Michele De Lucchi
Michele De Lucchi, an Italian designer, and architect create small wooden houses with a chainsaw creating a unique essence of architectural style, we explore…
A designer, architect, and writer, Michele De Lucchi, is one of the great representatives of Italian design of the last few decades. He was born in 1951 in Ferrara and graduated in architecture from Florence. During the period of radical and experimental architecture, he was a prominent figure in movements such as Cavart, Studio Alchimia, and Memphis.
De Lucchi has designed lamps and furniture for well-known Italian and European companies, such as Artemide, Olivetti, Alias, Unifor, Hermès, and Alessi.

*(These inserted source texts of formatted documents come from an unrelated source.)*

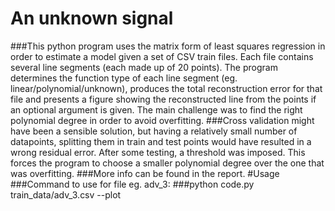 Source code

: # An unknown signal
###This python program uses the matrix form of least squares regression in order to estimate a model given a set of CSV train files. Each file contains several line segments (each made up of 20 points). The program determines the function type of each line segment (eg. linear/polynomial/unknown), produces the total reconstruction error for that file and presents a figure showing the reconstructed line from the points if an optional argument is given. The main challenge was to find the right polynomial degree in order to avoid overfitting. 
###Cross validation might have been a sensible solution, but having a relatively small number of datapoints, splitting them in train and test points would have resulted in a wrong residual error. After some testing, a threshold was imposed. This forces the program to choose a smaller polynomial degree over the one that was overfitting. 
###More info can be found in the report.
#Usage
###Command to use for file eg. adv_3:
###python code.py train_data/adv_3.csv --plot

He has designed and restored buildings in Japan for NTT, in Germany for Deutsche Bank, in Switzerland for Novartis, and in Italy for Enel, Olivetti, Piaggio, Poste Italiane, and Telecom Italia. In 1999 he was appointed to renovate a number of ENEL (the Italian Electricity Company) power plants.
He has also developed a number of architectural projects for private and public clients in Georgia, such as the Ministry of Internal Affairs and the Bridge of Peace in Tbilisi. He has undertaken a number of projects for the city of Milan including the pavilions for Expo 2015 (Padiglione Zero, Expo Center, Intesa Sanpaolo) and the UniCredit Pavilion in Piazza Gae Aulenti.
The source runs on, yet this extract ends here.